22 April 1999

THE DARK SIDE OF WRITING

By Hal Mansfield

The act of writing can be a wonderful experience, one filled with challenge, satisfaction, ego-enhancement and other extremely positive and productive feelings.

However, there is a dark side, too. After the writer has crafted a 'something,' no matter what that something might be, the next step for most writers is the step of getting that something published. Enter the dark side.

For years, I thought that one wrote, submitted the product, sat back and-if the product was meritorious-the product got published, or on radio, or on TV, or on the movie screen. Wow! Was I ever naive. A particularly strong element feeding my innocent stupidity was the more than ample evidence that a great deal of non-meritorious material was getting into print. Surely that meant that deserving material would-almost automatically-be accepted.

In recent years, the horror of the dark side has slithered from behind the veils of my ignorance. Time and time again, I have heard how difficult it is to get even-handed consideration for one's work. First, there is the matter of finding and agent. Here is where the old 'catch 22' enters in: You can't get an agent unless you have published; you can't get published unless you have an agent.

Second, there is the matter of the agent's efforts getting consideration beyond those in the various industries whose job it is to say 'no,' without any consideration of the merits of the work.

The experience of John Kennedy Toole comes to mind. He tried for several years to get his "Confederacy of Dunces" published. One particularly 'dark' editor dangled the prospect of publication before Toole for a long time. Finally, the editor panned the book savagely. Toole committed suicide. Only untiring efforts by Toole's mother finally got the book into print. It won the Pulitzer Prize!

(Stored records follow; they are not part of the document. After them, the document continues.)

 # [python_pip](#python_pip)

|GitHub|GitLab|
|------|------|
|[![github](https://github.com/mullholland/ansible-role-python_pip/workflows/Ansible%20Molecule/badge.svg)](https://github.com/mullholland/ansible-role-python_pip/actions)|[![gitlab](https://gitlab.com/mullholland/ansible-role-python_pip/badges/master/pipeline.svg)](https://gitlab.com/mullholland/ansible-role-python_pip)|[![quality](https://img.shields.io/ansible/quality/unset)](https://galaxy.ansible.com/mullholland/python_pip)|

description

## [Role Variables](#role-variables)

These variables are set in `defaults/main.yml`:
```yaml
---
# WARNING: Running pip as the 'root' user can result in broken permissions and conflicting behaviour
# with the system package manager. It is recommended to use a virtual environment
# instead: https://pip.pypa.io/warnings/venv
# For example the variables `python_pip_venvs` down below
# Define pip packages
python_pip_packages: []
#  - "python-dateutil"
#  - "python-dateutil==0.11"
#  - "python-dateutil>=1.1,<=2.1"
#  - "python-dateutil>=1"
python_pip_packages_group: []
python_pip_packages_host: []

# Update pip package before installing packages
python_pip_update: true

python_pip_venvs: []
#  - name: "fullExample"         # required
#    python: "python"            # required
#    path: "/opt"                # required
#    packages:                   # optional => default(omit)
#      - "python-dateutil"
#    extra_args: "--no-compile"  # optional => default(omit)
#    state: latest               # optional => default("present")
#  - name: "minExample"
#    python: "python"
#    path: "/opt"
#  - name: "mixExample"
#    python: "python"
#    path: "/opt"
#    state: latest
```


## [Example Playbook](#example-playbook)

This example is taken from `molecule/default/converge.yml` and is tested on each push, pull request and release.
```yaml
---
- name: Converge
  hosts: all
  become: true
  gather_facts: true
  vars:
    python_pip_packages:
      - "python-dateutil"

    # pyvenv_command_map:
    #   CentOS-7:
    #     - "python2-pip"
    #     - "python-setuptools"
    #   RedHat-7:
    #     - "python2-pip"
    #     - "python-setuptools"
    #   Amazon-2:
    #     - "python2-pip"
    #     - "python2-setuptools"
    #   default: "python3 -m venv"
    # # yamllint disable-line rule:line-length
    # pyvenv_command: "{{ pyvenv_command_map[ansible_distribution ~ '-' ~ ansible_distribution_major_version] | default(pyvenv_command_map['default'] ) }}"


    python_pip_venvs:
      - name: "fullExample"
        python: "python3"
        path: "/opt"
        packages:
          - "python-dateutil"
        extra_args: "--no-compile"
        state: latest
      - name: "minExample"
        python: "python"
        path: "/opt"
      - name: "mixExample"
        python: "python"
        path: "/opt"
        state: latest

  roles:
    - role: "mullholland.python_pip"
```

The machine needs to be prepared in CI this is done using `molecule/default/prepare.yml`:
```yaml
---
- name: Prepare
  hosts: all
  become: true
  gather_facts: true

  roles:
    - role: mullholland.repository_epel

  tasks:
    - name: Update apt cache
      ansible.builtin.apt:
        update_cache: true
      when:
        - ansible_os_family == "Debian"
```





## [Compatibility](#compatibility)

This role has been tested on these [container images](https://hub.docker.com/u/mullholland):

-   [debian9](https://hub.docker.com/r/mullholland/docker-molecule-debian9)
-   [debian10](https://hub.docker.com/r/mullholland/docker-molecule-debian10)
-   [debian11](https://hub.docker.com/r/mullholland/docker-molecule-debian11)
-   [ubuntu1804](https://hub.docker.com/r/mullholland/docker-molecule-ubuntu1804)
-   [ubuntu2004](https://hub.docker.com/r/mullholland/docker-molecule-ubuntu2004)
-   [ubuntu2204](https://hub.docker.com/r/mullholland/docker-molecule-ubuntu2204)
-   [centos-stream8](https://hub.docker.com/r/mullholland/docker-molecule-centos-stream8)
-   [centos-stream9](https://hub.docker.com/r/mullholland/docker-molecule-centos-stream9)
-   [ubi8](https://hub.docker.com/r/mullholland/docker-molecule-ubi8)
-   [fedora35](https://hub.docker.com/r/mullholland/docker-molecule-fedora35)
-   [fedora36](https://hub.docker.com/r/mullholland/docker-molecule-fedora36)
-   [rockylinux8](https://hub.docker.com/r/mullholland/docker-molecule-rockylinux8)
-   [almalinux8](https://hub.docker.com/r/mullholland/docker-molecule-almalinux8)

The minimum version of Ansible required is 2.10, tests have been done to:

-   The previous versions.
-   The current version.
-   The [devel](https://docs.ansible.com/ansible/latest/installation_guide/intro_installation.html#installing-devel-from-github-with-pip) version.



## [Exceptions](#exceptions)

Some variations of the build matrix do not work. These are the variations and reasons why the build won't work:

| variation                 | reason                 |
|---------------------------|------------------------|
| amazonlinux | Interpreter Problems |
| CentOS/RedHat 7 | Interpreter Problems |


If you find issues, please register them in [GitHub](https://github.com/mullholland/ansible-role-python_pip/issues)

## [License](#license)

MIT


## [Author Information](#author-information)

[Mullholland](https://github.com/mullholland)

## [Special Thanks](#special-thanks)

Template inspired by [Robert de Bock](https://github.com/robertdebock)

Among writers that I know, equally morose tales abound. These people are honest, hard-working, dedicated and creative writers. Do some of them get in print sometimes? Yes, they do. But the hell that they have to go through, most of the time, to get into print speaks volumes about the dark side of writing. The bottom line, profits, all-too-often drives the industry.

The dark side notwithstanding, writers will continue to write. Material, good and bad, will get into print, on the radio, on TV and into the movies. That is the carrot that relentlessly drives writers, in addition to the self-satisfaction 'pull' of sitting down before a blank page and crafting words into something that never, until that moment, existed. Whether we like it, or not, the dark side exists and we must live with it, fight through it and, occasionally, conquer it!

Empires come and go, including publishing empires, but the written word-sometimes-becomes immortal!